Maarif Modeli’nin Mucidi Bulundu
7 mins read

Maarif Modeli’nin Mucidi Bulundu

Öyle bir slogan buldular ki her derde deva olduğunu düşünüyorlar.

Muhtar seçiminde de, kanun tasarısında da şablon aynı; Ekim 2022’de Cumhurbaşkanı ve AKP Genel Başkanı Recep Tayyip Erdoğan tarafından AKP vizyonu olarak açıklanan “Türkiye Yüzyılı” sloganı…

Erdoğan’ın 31 Mart seçimleri öncesi söylediği “Yeni bir anayasayı ülkemize kazandırmak Türkiye Yüzyılı vizyonumuzun ilk hedeflerinden biri” sözleri AKP’nin bu slogana yüklediği anlamı gayet net bir biçimde ortaya koyuyor.
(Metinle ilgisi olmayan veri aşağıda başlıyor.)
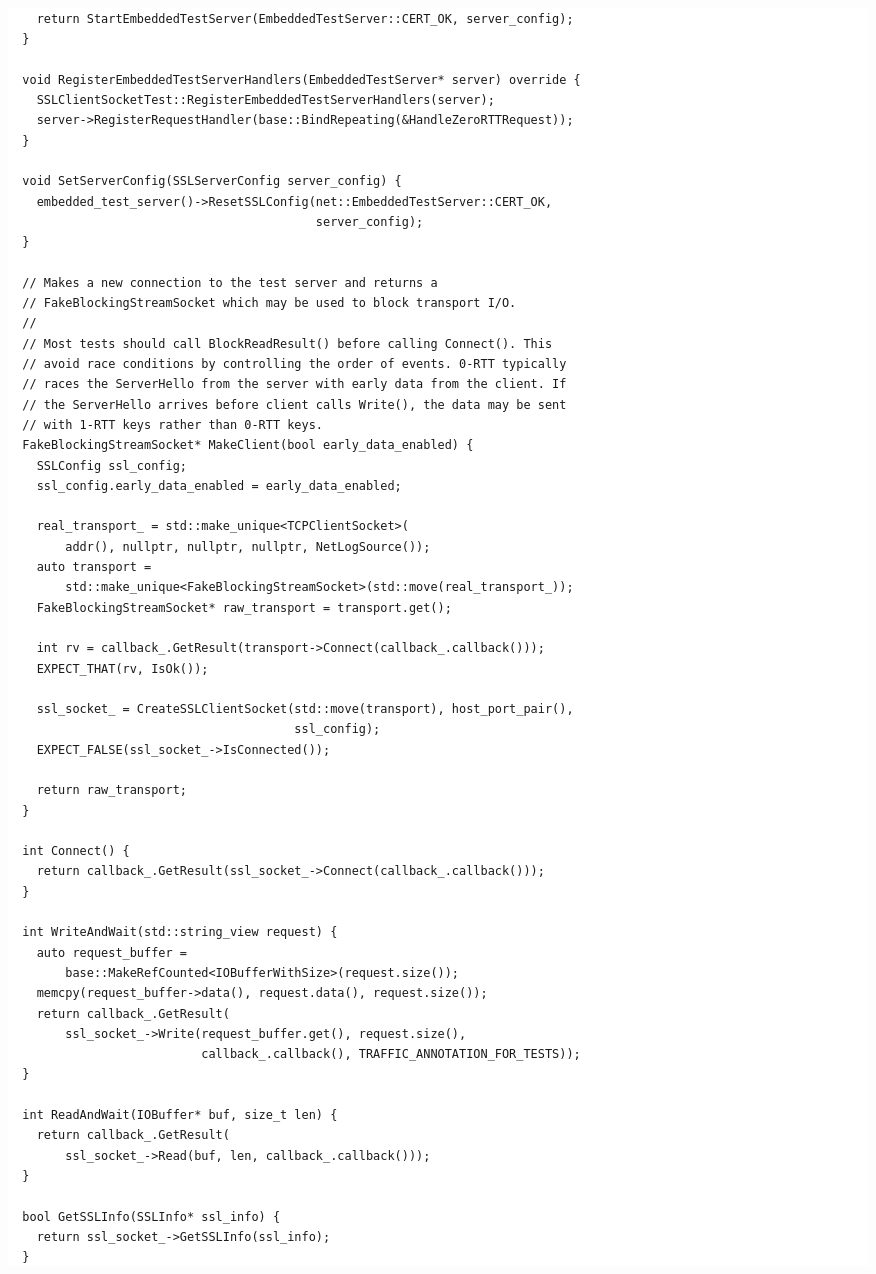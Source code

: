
 ```
    return StartEmbeddedTestServer(EmbeddedTestServer::CERT_OK, server_config);
  }

  void RegisterEmbeddedTestServerHandlers(EmbeddedTestServer* server) override {
    SSLClientSocketTest::RegisterEmbeddedTestServerHandlers(server);
    server->RegisterRequestHandler(base::BindRepeating(&HandleZeroRTTRequest));
  }

  void SetServerConfig(SSLServerConfig server_config) {
    embedded_test_server()->ResetSSLConfig(net::EmbeddedTestServer::CERT_OK,
                                           server_config);
  }

  // Makes a new connection to the test server and returns a
  // FakeBlockingStreamSocket which may be used to block transport I/O.
  //
  // Most tests should call BlockReadResult() before calling Connect(). This
  // avoid race conditions by controlling the order of events. 0-RTT typically
  // races the ServerHello from the server with early data from the client. If
  // the ServerHello arrives before client calls Write(), the data may be sent
  // with 1-RTT keys rather than 0-RTT keys.
  FakeBlockingStreamSocket* MakeClient(bool early_data_enabled) {
    SSLConfig ssl_config;
    ssl_config.early_data_enabled = early_data_enabled;

    real_transport_ = std::make_unique<TCPClientSocket>(
        addr(), nullptr, nullptr, nullptr, NetLogSource());
    auto transport =
        std::make_unique<FakeBlockingStreamSocket>(std::move(real_transport_));
    FakeBlockingStreamSocket* raw_transport = transport.get();

    int rv = callback_.GetResult(transport->Connect(callback_.callback()));
    EXPECT_THAT(rv, IsOk());

    ssl_socket_ = CreateSSLClientSocket(std::move(transport), host_port_pair(),
                                        ssl_config);
    EXPECT_FALSE(ssl_socket_->IsConnected());

    return raw_transport;
  }

  int Connect() {
    return callback_.GetResult(ssl_socket_->Connect(callback_.callback()));
  }

  int WriteAndWait(std::string_view request) {
    auto request_buffer =
        base::MakeRefCounted<IOBufferWithSize>(request.size());
    memcpy(request_buffer->data(), request.data(), request.size());
    return callback_.GetResult(
        ssl_socket_->Write(request_buffer.get(), request.size(),
                           callback_.callback(), TRAFFIC_ANNOTATION_FOR_TESTS));
  }

  int ReadAndWait(IOBuffer* buf, size_t len) {
    return callback_.GetResult(
        ssl_socket_->Read(buf, len, callback_.callback()));
  }

  bool GetSSLInfo(SSLInfo* ssl_info) {
    return ssl_socket_->GetSSLInfo(ssl_info);
  }

```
Seçimlerinden birinci değil, ikinci parti olarak çıkan AKP’nin yeni anayasa için kamuoyu desteğine ihtiyacı var.

Kamuoyunu geniş anlamda kullanıyorum, Avrupa Birliği ve Amerika’nın içinde olduğu Batı dünyasını kapsayan bir ikna süreci yaşanıyor.

Örnek: Avrupa İnsan Hakları Mahkemesinin tahliye kararı verdiği Osman Kavala ve Gezi tutukluları davasının yenden görülme olasılığı…

CHP Genel Başkanı Özgür Özel ile bir iki kare fotoğraf servis ederek bu destek gelmez.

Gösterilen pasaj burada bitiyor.